Para acabar com o sofrimento da dor, grande parte da população adquiriu o péssimo hábito de consumir analgésicos exageradamente. Em busca do alívio imediato, tomam-se esses medicamentos sem prescrição ou acompanhamento médico. Estudos indicam que alguns indivíduos chegam a consumir de 14 a 30 comprimidos por semana, sendo que alguns tomam de 10 a 12 por dia. No entanto, tomar esses medicamentos mais de duas vezes por semana representa um sério risco para a saúde, pois o exagero na medicação altera o sistema analgésico do próprio organismo e anula seus efeitos. Ou seja, o uso de analgésicos acima da dose semanal, durante três meses seguidos, induz a cronificação da dor. A dor que vinha duas vezes na semana, passa a vir três vezes, quatro vezes e, em algum tempo, pode se tornar diária.
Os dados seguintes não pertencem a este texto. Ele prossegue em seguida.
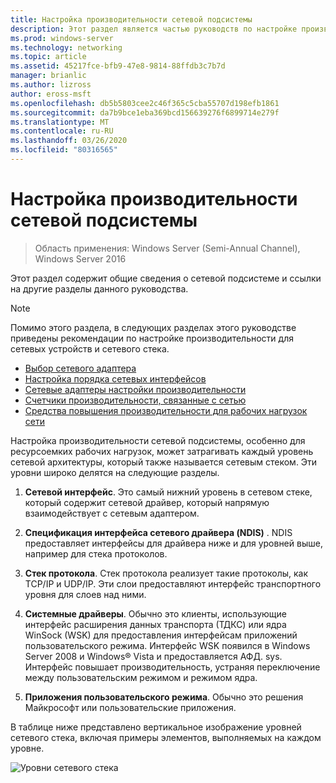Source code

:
 ```yaml
---
title: Настройка производительности сетевой подсистемы
description: Этот раздел является частью руководств по настройке производительности сетевой подсистемы для Windows Server 2016.
ms.prod: windows-server
ms.technology: networking
ms.topic: article
ms.assetid: 45217fce-bfb9-47e8-9814-88ffdb3c7b7d
manager: brianlic
ms.author: lizross
author: eross-msft
ms.openlocfilehash: db5b5803cee2c46f365c5cba55707d198efb1861
ms.sourcegitcommit: da7b9bce1eba369bcd156639276f6899714e279f
ms.translationtype: MT
ms.contentlocale: ru-RU
ms.lasthandoff: 03/26/2020
ms.locfileid: "80316565"
---
```

# <a name="network-subsystem-performance-tuning"></a>Настройка производительности сетевой подсистемы

>Область применения: Windows Server (Semi-Annual Channel), Windows Server 2016

Этот раздел содержит общие сведения о сетевой подсистеме и ссылки на другие разделы данного руководства.

>[!NOTE]
>Помимо этого раздела, в следующих разделах этого руководстве приведены рекомендации по настройке производительности для сетевых устройств и сетевого стека.
> - [Выбор сетевого адаптера](net-sub-choose-nic.md)
> - [Настройка порядка сетевых интерфейсов](net-sub-interface-metric.md)
> - [Сетевые адаптеры настройки производительности](net-sub-performance-tuning-nics.md)
> - [Счетчики производительности, связанные с сетью](net-sub-performance-counters.md)
> - [Средства повышения производительности для рабочих нагрузок сети](net-sub-performance-tools.md)

Настройка производительности сетевой подсистемы, особенно для ресурсоемких рабочих нагрузок, может затрагивать каждый уровень сетевой архитектуры, который также называется сетевым стеком. Эти уровни широко делятся на следующие разделы.

1. **Сетевой интерфейс**. Это самый нижний уровень в сетевом стеке, который содержит сетевой драйвер, который напрямую взаимодействует с сетевым адаптером.

2. **Спецификация интерфейса сетевого драйвера (NDIS)** . NDIS предоставляет интерфейсы для драйвера ниже и для уровней выше, например для стека протоколов.
  
3. **Стек протокола**. Стек протокола реализует такие протоколы, как TCP/IP и UDP/IP. Эти слои предоставляют интерфейс транспортного уровня для слоев над ними.
  
4. **Системные драйверы**. Обычно это клиенты, использующие интерфейс расширения данных транспорта (ТДКС) или ядра WinSock (WSK) для предоставления интерфейсам приложений пользовательского режима. Интерфейс WSK появился в Windows Server 2008 и Windows&reg; Vista и предоставляется АФД. sys. Интерфейс повышает производительность, устраняя переключение между пользовательским режимом и режимом ядра.
  
5. **Приложения пользовательского режима**. Обычно это решения Майкрософт или пользовательские приложения.

В таблице ниже представлено вертикальное изображение уровней сетевого стека, включая примеры элементов, выполняемых на каждом уровне.  

![Уровни сетевого стека](../../media/Network-Subsystem/network-layers.jpg)

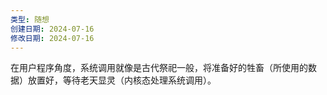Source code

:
 ```yaml
---
类型: 随想
创建日期: 2024-07-16
修改日期: 2024-07-16
---
```

在用户程序角度，系统调用就像是古代祭祀一般，将准备好的牲畜（所使用的数据）放置好，等待老天显灵（内核态处理系统调用）。


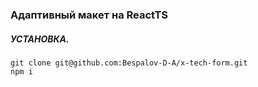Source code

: ### Адаптивный макет на ReactTS ###  
  
##### УСТАНОВКА. #####  
  
```git clone git@github.com:Bespalov-D-A/x-tech-form.git```  
```npm i```
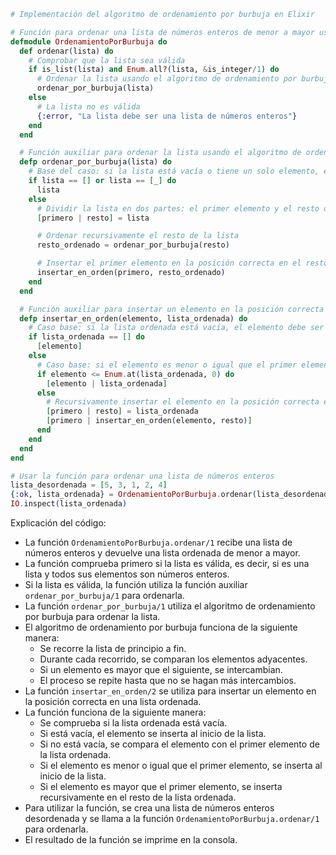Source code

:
 ```elixir
# Implementación del algoritmo de ordenamiento por burbuja en Elixir

# Función para ordenar una lista de números enteros de menor a mayor usando el algoritmo de ordenamiento por burbuja
defmodule OrdenamientoPorBurbuja do
  def ordenar(lista) do
    # Comprobar que la lista sea válida
    if is_list(lista) and Enum.all?(lista, &is_integer/1) do
      # Ordenar la lista usando el algoritmo de ordenamiento por burbuja
      ordenar_por_burbuja(lista)
    else
      # La lista no es válida
      {:error, "La lista debe ser una lista de números enteros"}
    end
  end

  # Función auxiliar para ordenar la lista usando el algoritmo de ordenamiento por burbuja
  defp ordenar_por_burbuja(lista) do
    # Base del caso: si la lista está vacía o tiene un solo elemento, está ordenada
    if lista == [] or lista == [_] do
      lista
    else
      # Dividir la lista en dos partes: el primer elemento y el resto de la lista
      [primero | resto] = lista

      # Ordenar recursivamente el resto de la lista
      resto_ordenado = ordenar_por_burbuja(resto)

      # Insertar el primer elemento en la posición correcta en el resto de la lista ordenada
      insertar_en_orden(primero, resto_ordenado)
    end
  end

  # Función auxiliar para insertar un elemento en la posición correcta en una lista ordenada
  defp insertar_en_orden(elemento, lista_ordenada) do
    # Caso base: si la lista ordenada está vacía, el elemento debe ser el primer elemento
    if lista_ordenada == [] do
      [elemento]
    else
      # Caso base: si el elemento es menor o igual que el primer elemento de la lista ordenada, insertarlo al inicio de la lista
      if elemento <= Enum.at(lista_ordenada, 0) do
        [elemento | lista_ordenada]
      else
        # Recursivamente insertar el elemento en la posición correcta en el resto de la lista ordenada
        [primero | resto] = lista_ordenada
        [primero | insertar_en_orden(elemento, resto)]
      end
    end
  end
end

# Usar la función para ordenar una lista de números enteros
lista_desordenada = [5, 3, 1, 2, 4]
{:ok, lista_ordenada} = OrdenamientoPorBurbuja.ordenar(lista_desordenada)
IO.inspect(lista_ordenada)
```

Explicación del código:

* La función `OrdenamientoPorBurbuja.ordenar/1` recibe una lista de números enteros y devuelve una lista ordenada de menor a mayor.
* La función comprueba primero si la lista es válida, es decir, si es una lista y todos sus elementos son números enteros.
* Si la lista es válida, la función utiliza la función auxiliar `ordenar_por_burbuja/1` para ordenarla.
* La función `ordenar_por_burbuja/1` utiliza el algoritmo de ordenamiento por burbuja para ordenar la lista.
* El algoritmo de ordenamiento por burbuja funciona de la siguiente manera:
    * Se recorre la lista de principio a fin.
    * Durante cada recorrido, se comparan los elementos adyacentes.
    * Si un elemento es mayor que el siguiente, se intercambian.
    * El proceso se repite hasta que no se hagan más intercambios.
* La función `insertar_en_orden/2` se utiliza para insertar un elemento en la posición correcta en una lista ordenada.
* La función funciona de la siguiente manera:
    * Se comprueba si la lista ordenada está vacía.
    * Si está vacía, el elemento se inserta al inicio de la lista.
    * Si no está vacía, se compara el elemento con el primer elemento de la lista ordenada.
    * Si el elemento es menor o igual que el primer elemento, se inserta al inicio de la lista.
    * Si el elemento es mayor que el primer elemento, se inserta recursivamente en el resto de la lista ordenada.
* Para utilizar la función, se crea una lista de números enteros desordenada y se llama a la función `OrdenamientoPorBurbuja.ordenar/1` para ordenarla.
* El resultado de la función se imprime en la consola.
Além disso, o excesso desses remédios causa cansaço excessivo, náusea, agitação, ansiedade, irritação, problemas de memória, dificuldade de concentração, depressão, insônia e em um estágio mais avançado, pode causar até úlceras gástricas e hepatite medicamentosa. Portanto, a melhor solução é a suspensão dos analgésicos e o tratamento preventivo com medicamentos que vão agir na causa da dor.

 

Não deixe de procurar um especialista no assunto para fazer o tratamento correto

O auxílio médico é indicado para um diagnóstico preciso.

As formas como as dores de cabeça se apresentam também podem indicar o momento de procurar um neurologista: dores de cabeça frequentes ou intensas, ocasionando perda de qualidade de vida, dor de cabeça de início recente, dor de cabeça diferente da pré-existente, dor de cabeça iniciada em indivíduos com mais de 50 anos, dor de cabeça associada a outros sintomas como febre, vômitos, rigidez do pescoço, crises convulsivas, paralisia facial, confusão mental ou queda da pálpebra. Dores de cabeça que ocorram durante esforço físico, atividade sexual ou tosse também devem ser investigadas, embora existam formas benignas dessas cefaleias

Para amenizar as crises em geral e diminuir a necessidade de medicamentos analgésicos, existem algumas dicas eficientes:

– pode-se aplicar uma pomada à base de cânfora nas áreas da dor;

– colocar uma toalha umedecida com água gelada sobre a região afetada ou mesmo pequenas bolsas de gel geladas (não congeladas);

– evitar comer ou beber no momento da crise, para evitar náusea e vômito.

– se o quadro estiver avançado, a pessoa deve parar o que está fazendo, procurar um local fresco e escuro para recostar (sem se deitar).

Outra dica, para ser feita fora do momento da crise, é praticar exercícios aeróbicos regularmente, pois essa prática aumenta a produção das endorfinas, nosso analgésico endógeno, Estudos recentes comprovam que o exercício tem o papel de um tratamento profilático e promove uma melhora significativa na incidência de crises.